-
Notifications
You must be signed in to change notification settings - Fork 120
Description
Summary
I'm using HDDM on Windows via Anaconda/conda, and I ran into several installation and runtime issues before I could get hddm==0.9.8 working:
- A small typo in
setup.py(pandasandpatsyconcatenated insetup_requires) causes anInvalidRequirementerror. - PyMC2 / Fortran toolchain requirements are quite fragile on Windows (Fortran compiler + BLAS/LAPACK).

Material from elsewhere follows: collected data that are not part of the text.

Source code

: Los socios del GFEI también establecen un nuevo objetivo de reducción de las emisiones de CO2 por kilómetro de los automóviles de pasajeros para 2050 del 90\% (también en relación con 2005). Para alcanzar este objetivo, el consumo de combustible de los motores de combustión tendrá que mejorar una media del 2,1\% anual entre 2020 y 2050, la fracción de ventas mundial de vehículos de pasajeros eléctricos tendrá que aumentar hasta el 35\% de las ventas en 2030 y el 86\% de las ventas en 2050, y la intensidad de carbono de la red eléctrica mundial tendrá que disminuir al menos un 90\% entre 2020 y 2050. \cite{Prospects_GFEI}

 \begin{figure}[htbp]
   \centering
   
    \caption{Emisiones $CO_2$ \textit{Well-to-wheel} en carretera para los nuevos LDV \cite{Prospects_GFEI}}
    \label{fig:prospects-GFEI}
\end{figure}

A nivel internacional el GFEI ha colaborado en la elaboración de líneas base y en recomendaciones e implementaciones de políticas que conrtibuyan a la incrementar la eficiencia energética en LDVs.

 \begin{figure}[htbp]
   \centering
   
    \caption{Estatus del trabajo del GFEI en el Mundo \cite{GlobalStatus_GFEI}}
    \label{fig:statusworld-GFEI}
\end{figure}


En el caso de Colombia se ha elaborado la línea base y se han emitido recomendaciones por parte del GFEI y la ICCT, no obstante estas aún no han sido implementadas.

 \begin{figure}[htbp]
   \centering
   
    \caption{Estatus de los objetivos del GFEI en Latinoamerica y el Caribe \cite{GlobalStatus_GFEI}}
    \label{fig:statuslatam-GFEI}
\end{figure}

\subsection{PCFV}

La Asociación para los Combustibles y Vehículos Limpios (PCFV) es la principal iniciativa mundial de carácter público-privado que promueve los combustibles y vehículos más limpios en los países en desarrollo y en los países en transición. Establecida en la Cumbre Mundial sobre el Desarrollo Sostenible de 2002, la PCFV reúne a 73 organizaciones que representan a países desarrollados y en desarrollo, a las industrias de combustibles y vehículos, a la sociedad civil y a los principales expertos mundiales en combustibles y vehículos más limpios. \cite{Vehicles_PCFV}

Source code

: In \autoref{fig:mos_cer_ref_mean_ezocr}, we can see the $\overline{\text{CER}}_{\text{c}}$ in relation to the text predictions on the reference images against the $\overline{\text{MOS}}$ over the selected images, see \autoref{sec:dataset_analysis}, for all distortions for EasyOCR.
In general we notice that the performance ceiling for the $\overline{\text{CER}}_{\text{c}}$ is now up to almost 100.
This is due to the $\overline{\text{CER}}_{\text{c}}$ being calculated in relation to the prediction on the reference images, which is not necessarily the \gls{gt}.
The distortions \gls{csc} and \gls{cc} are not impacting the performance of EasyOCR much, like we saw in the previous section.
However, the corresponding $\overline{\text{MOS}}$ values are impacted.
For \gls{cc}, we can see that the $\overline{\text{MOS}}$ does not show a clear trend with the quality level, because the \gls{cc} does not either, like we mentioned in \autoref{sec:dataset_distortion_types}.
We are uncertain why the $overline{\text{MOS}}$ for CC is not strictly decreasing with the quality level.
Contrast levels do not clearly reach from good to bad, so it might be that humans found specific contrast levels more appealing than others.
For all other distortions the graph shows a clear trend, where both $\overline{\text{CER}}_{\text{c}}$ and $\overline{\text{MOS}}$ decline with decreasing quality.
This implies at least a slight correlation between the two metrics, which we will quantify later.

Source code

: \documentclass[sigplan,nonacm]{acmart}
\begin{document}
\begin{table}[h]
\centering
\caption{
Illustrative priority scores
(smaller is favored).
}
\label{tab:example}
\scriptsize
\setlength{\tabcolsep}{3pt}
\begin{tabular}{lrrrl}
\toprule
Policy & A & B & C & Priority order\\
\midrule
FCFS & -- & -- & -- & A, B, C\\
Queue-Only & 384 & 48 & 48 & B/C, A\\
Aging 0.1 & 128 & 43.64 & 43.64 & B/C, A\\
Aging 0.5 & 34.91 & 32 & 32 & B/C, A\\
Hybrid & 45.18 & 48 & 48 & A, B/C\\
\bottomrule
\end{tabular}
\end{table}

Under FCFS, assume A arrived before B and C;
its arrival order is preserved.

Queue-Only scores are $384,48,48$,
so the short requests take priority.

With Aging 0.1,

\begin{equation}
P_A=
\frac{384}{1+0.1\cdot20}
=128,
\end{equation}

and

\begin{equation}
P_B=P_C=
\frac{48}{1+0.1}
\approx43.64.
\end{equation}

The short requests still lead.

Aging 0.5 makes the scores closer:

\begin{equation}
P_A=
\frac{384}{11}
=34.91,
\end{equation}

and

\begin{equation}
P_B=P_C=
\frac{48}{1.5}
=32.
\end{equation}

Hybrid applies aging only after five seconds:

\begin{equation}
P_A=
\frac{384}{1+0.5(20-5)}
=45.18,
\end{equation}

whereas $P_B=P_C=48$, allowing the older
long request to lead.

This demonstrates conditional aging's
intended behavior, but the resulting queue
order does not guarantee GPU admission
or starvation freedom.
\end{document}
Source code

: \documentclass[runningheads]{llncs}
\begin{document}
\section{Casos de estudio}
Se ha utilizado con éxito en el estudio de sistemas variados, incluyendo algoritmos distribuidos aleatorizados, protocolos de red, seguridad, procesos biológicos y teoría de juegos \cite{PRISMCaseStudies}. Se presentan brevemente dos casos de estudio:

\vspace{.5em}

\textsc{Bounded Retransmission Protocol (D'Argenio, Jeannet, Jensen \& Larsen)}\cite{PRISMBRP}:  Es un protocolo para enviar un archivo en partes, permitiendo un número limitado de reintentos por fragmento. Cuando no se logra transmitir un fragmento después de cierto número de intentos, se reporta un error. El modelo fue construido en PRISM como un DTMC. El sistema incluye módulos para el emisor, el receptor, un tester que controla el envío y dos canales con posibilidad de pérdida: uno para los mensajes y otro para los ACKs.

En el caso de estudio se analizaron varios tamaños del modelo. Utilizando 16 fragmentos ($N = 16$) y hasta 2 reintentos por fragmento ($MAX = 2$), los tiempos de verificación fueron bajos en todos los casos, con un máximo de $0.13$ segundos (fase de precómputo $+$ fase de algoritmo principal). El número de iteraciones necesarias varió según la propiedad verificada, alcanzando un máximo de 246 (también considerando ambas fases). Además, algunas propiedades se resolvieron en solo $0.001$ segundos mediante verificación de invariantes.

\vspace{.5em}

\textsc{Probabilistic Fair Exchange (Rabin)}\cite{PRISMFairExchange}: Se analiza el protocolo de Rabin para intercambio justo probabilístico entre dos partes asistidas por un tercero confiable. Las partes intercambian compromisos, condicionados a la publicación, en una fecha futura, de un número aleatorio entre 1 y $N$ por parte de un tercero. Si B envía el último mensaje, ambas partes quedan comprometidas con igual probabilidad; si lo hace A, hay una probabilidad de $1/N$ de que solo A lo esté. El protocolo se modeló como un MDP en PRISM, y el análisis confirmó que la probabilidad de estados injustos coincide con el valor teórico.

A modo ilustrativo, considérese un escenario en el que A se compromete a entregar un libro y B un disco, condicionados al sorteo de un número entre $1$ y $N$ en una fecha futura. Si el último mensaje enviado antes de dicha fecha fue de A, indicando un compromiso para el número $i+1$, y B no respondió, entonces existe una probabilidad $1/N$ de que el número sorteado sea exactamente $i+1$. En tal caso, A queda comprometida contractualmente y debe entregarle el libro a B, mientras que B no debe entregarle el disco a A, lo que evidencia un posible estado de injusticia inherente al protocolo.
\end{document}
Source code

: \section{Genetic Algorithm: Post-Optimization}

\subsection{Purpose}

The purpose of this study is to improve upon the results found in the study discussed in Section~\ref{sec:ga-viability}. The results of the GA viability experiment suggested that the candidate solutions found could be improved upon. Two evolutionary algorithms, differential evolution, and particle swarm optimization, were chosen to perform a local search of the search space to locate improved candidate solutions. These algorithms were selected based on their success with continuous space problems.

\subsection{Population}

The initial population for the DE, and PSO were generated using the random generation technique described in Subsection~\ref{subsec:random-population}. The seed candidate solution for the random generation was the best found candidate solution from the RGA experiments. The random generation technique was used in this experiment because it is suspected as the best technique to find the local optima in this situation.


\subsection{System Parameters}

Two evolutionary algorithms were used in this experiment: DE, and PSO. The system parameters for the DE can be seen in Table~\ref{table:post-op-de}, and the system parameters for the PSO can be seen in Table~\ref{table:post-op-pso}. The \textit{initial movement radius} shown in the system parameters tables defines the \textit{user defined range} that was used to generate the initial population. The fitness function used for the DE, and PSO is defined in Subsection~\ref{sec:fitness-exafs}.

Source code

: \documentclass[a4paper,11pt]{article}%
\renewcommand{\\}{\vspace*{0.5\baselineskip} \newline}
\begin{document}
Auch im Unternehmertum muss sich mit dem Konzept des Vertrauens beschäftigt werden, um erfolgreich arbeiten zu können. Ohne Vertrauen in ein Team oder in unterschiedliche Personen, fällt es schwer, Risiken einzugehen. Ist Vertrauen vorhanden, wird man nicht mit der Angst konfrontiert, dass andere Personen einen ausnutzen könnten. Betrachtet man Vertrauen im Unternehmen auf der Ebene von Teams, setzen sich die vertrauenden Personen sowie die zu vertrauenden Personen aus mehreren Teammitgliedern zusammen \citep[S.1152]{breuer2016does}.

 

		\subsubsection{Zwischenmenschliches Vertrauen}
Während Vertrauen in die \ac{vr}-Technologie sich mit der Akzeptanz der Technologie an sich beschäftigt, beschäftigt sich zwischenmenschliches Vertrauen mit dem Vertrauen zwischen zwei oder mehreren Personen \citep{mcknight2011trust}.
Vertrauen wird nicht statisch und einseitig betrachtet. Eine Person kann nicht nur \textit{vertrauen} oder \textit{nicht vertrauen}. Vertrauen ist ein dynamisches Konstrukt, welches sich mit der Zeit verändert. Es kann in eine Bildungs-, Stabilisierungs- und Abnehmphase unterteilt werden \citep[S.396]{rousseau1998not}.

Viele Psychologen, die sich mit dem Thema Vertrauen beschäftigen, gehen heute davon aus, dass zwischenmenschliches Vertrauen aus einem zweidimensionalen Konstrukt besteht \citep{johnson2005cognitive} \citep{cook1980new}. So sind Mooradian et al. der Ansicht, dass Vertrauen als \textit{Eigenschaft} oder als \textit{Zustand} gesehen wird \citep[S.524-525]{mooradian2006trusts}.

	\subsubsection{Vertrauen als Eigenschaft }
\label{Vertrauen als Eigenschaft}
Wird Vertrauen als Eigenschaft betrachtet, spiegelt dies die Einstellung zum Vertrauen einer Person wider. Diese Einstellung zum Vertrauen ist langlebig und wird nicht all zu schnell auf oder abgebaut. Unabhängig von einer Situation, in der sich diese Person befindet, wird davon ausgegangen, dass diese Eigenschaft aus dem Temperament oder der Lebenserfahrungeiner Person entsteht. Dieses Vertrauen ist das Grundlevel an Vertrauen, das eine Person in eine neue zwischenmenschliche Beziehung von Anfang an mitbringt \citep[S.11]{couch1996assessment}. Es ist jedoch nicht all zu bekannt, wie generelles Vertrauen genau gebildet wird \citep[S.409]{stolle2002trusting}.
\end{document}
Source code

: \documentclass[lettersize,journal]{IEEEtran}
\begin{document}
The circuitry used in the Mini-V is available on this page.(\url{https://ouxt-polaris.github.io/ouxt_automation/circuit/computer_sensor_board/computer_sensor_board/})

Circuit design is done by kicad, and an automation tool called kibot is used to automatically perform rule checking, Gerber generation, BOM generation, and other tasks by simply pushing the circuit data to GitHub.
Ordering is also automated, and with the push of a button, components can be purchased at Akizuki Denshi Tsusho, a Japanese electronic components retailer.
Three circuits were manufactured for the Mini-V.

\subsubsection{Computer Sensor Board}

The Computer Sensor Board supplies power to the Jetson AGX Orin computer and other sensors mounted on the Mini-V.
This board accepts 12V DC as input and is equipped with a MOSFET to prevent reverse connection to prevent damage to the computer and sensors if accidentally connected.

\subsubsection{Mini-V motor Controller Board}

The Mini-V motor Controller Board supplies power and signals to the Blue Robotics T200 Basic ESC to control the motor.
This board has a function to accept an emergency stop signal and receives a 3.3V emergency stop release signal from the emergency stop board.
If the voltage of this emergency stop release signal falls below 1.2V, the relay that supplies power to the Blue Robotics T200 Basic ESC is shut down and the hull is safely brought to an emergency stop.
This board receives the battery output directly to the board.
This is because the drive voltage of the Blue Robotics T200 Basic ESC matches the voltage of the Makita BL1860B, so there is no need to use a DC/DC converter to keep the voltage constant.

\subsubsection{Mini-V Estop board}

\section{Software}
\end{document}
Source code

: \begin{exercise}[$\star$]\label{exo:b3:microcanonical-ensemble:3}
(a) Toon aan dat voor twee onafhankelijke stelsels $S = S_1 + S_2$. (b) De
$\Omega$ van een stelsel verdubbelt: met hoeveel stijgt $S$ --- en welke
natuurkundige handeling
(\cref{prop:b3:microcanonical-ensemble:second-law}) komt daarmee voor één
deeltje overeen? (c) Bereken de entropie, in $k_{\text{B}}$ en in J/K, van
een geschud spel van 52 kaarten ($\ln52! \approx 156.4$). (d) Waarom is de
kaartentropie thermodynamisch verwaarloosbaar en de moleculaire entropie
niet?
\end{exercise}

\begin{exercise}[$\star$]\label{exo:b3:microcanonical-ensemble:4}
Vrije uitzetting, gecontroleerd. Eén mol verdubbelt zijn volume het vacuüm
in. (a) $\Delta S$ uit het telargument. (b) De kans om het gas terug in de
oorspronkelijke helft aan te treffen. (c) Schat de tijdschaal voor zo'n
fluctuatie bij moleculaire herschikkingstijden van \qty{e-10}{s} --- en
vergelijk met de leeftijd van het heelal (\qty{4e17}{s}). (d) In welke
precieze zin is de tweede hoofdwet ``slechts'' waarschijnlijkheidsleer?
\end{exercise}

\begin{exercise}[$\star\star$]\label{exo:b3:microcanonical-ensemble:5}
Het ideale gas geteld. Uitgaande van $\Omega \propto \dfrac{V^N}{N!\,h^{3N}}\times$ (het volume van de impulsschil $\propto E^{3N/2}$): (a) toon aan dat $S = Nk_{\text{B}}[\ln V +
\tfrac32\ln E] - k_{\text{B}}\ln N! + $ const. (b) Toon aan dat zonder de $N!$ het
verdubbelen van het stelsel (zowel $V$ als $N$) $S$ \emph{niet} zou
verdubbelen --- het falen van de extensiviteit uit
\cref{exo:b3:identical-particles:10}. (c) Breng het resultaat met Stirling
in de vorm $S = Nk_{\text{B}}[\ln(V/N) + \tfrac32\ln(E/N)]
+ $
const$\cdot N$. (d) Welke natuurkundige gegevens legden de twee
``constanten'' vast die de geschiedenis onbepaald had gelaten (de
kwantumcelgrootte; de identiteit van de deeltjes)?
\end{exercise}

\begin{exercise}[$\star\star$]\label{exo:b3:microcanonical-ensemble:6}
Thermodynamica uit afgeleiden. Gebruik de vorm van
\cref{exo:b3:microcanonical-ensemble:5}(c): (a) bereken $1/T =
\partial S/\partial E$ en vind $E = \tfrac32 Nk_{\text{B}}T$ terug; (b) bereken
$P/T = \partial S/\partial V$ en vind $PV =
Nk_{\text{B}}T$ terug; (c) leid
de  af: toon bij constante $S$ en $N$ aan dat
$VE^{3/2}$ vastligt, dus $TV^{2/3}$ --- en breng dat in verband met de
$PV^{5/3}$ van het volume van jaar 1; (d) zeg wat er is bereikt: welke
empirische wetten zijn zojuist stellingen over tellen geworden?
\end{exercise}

- There are encoding-related problems when building PyMC on a Traditional Chinese Windows locale (
cp950). - At runtime, parallel sampling using
joblib's defaultlokybackend crashes on my setup with an internal_winapierror; switching to thethreadingbackend fixes it.
I'm sharing this as a “field report” and to suggest that documenting a known-good Windows/conda setup and these gotchas might help other users.
Environment
- OS: Windows 11 Home 64-bit (Traditional Chinese locale, code page
cp950) - Conda / Anaconda:
conda 25.7.0(Anaconda3) - Python (HDDM env):
3.7.12 | packaged by conda-forge | (default, Oct 26 2021, 05:35:01) [MSC v.1916 64 bit (AMD64)]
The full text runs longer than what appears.